Однажды утром, проснувшись, я вдруг ощутил чуть заметное, беспричинное облегчение. Я пошёл вперёд и через несколько минут увидел впереди озеро — большое, намного больше других, я впервые не мог разглядеть противоположный берег. И вода в нём была немного солонее.
Так, значит, вот что люди называли морем; вот что считали они великим утешителем — и великим разрушителем, той силой, что разъедает все, но мягко и нежно. Я был взволнован; последние элементы, которых недоставало мне для полного понимания человека, внезапно встали на свои места. Теперь я лучше представлял себе, как в мозгу этих приматов могла зародиться идея бесконечности — бесконечности доступной, достижимой посредством медленных трансформаций, берущих начало в конечном мире. Я представлял себе и то, как первая концепция любви могла сложиться в мозгу Платона. Я снова подумал о Даниеле, о его вилле в Альмерии, моей бывшей вилле, о юных девушках на пляже, о том, как Эстер уничтожила его, — и в первый раз ощутил нечто вроде жалости к нему, жалости, но не уважения. Из двух эгоистичных, рассудочных животных в конечном счёте выжило более эгоистичное и рассудочное: так оно всегда и происходило у людей. И тогда я понял, почему Верховная Сестра настаивала на изучении рассказов о жизни наших человеческих предшественников; я понял, какую цель она преследовала, — и понял, почему этой цели нельзя достичь никогда.
Я так и не освободился.
А потом я шёл, соразмеряя шаг с ритмичным движением волн. Я шёл дни напролёт, не чувствуя ни малейшей усталости, а ночью меня баюкал слабый прибой. На третий день я увидел дороги из чёрного камня, уходившие в море и терявшиеся вдали. Что это было — переходы? Кто их построил — люди или неолюди? Теперь это было не важно; мысль пойти по ним возникла во мне и исчезла.

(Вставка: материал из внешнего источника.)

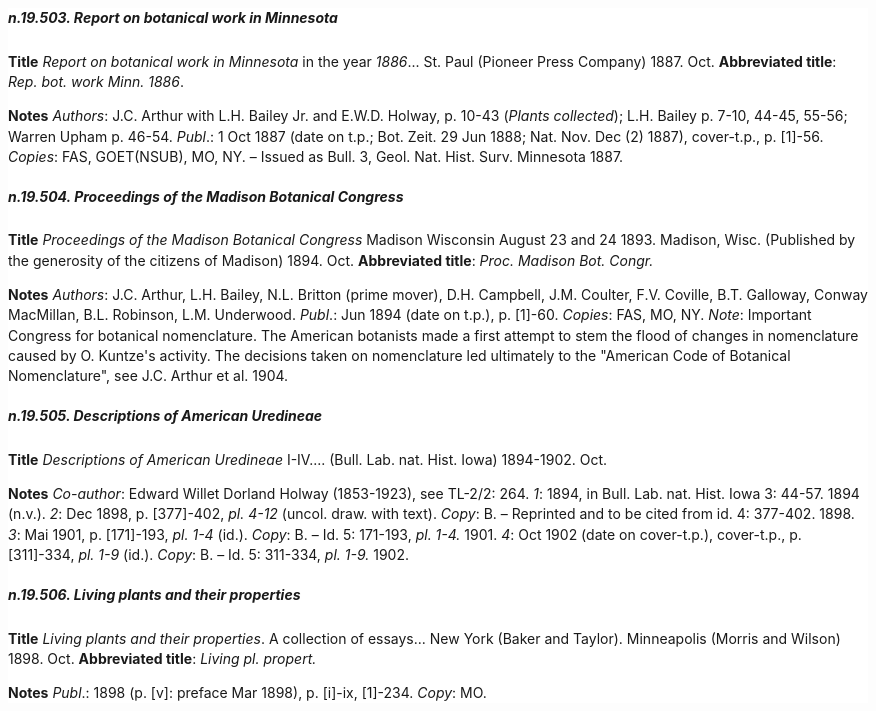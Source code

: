 ##### n.19.503. Report on botanical work in Minnesota

**Title**
*Report on botanical work in Minnesota* in the year *1886*... St. Paul (Pioneer Press Company) 1887. Oct.
**Abbreviated title**: *Rep. bot. work Minn. 1886*.

**Notes**
*Authors*: J.C. Arthur with L.H. Bailey Jr. and E.W.D. Holway, p. 10-43 (*Plants collected*); L.H. Bailey p. 7-10, 44-45, 55-56; Warren Upham p. 46-54.
*Publ*.: 1 Oct 1887 (date on t.p.; Bot. Zeit. 29 Jun 1888; Nat. Nov. Dec (2) 1887), cover-t.p., p. \[1\]-56. *Copies*: FAS, GOET(NSUB), MO, NY. – Issued as Bull. 3, Geol. Nat. Hist. Surv. Minnesota 1887.

##### n.19.504. Proceedings of the Madison Botanical Congress

**Title**
*Proceedings of the Madison Botanical Congress* Madison Wisconsin August 23 and 24 1893. Madison, Wisc. (Published by the generosity of the citizens of Madison) 1894. Oct.
**Abbreviated title**: *Proc. Madison Bot. Congr.*

**Notes**
*Authors*: J.C. Arthur, L.H. Bailey, N.L. Britton (prime mover), D.H. Campbell, J.M. Coulter, F.V. Coville, B.T. Galloway, Conway MacMillan, B.L. Robinson, L.M. Underwood.
*Publ*.: Jun 1894 (date on t.p.), p. \[1\]-60. *Copies*: FAS, MO, NY.
*Note*: Important Congress for botanical nomenclature. The American botanists made a first attempt to stem the flood of changes in nomenclature caused by O. Kuntze's activity. The decisions taken on nomenclature led ultimately to the "American Code of Botanical Nomenclature", see J.C. Arthur et al. 1904.

##### n.19.505. Descriptions of American Uredineae

**Title**
*Descriptions of American Uredineae* I-IV.... (Bull. Lab. nat. Hist. Iowa) 1894-1902. Oct.

**Notes**
*Co-author*: Edward Willet Dorland Holway (1853-1923), see TL-2/2: 264.
*1*: 1894, in Bull. Lab. nat. Hist. Iowa 3: 44-57. 1894 (n.v.).
*2*: Dec 1898, p. \[377\]-402, *pl. 4-12* (uncol. draw. with text). *Copy*: B. – Reprinted and to be cited from id. 4: 377-402. 1898.
*3*: Mai 1901, p. \[171\]-193, *pl. 1-4* (id.). *Copy*: B. – Id. 5: 171-193, *pl. 1-4.* 1901.
*4*: Oct 1902 (date on cover-t.p.), cover-t.p., p. \[311\]-334, *pl. 1-9* (id.). *Copy*: B. – Id. 5: 311-334, *pl. 1-9.* 1902.

##### n.19.506. Living plants and their properties

**Title**
*Living plants and their properties*. A collection of essays... New York (Baker and Taylor). Minneapolis (Morris and Wilson) 1898. Oct.
**Abbreviated title**: *Living pl. propert.*

**Notes**
*Publ*.: 1898 (p. \[v\]: preface Mar 1898), p. \[i\]-ix, \[1\]-234. *Copy*: MO.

И в тот же миг клубы тумана внезапно разошлись, и на поверхности моря заиграло солнце. В памяти моей мелькнул образ великого солнца — нравственного закона, который, согласно Слову, в конце концов воссияет над миром; но в том мире меня уже не будет, сама его сущность была недоступна моему воображению. Теперь я знал: никому из неолюдей не под силу разрешить основополагающую апорию бытия; те, кто пытался сделать это — если таковые нашлись, — скорее всего, уже умерли. Сам я, сколько смогу, буду влачить свою никому не нужную жизнь усовершенствованной обезьяны, сожалея только об одном: что стал причиной гибели Фокса, единственного известного мне существа, заслужившего право жить дальше, ибо в глазах его иногда зажигалась искра, предвещавшая пришествие Грядущих.
Мне осталось жить, наверное, лет шестьдесят; более двадцати тысяч совершенно одинаковых дней. Я буду избегать мысли и избегать страдания. Подводные камни жизни лежали далеко позади; теперь я вступил в пространство покоя и исчезну из него лишь в результате прекращения физиологических процессов.
Я купался долго, под солнцем и под звёздами, и не испытывал ничего, кроме лёгкого, смутного ощущения питательной среды. Счастье лежало за горизонтом возможного. Мир — предал. Моё тело принадлежало мне лишь на короткое время; я никогда не достигну поставленной цели. Будущее — пустота; будущее — гора. В моих снах теснились оболочки чувств. Я был — и не был. Жизнь была — реальна.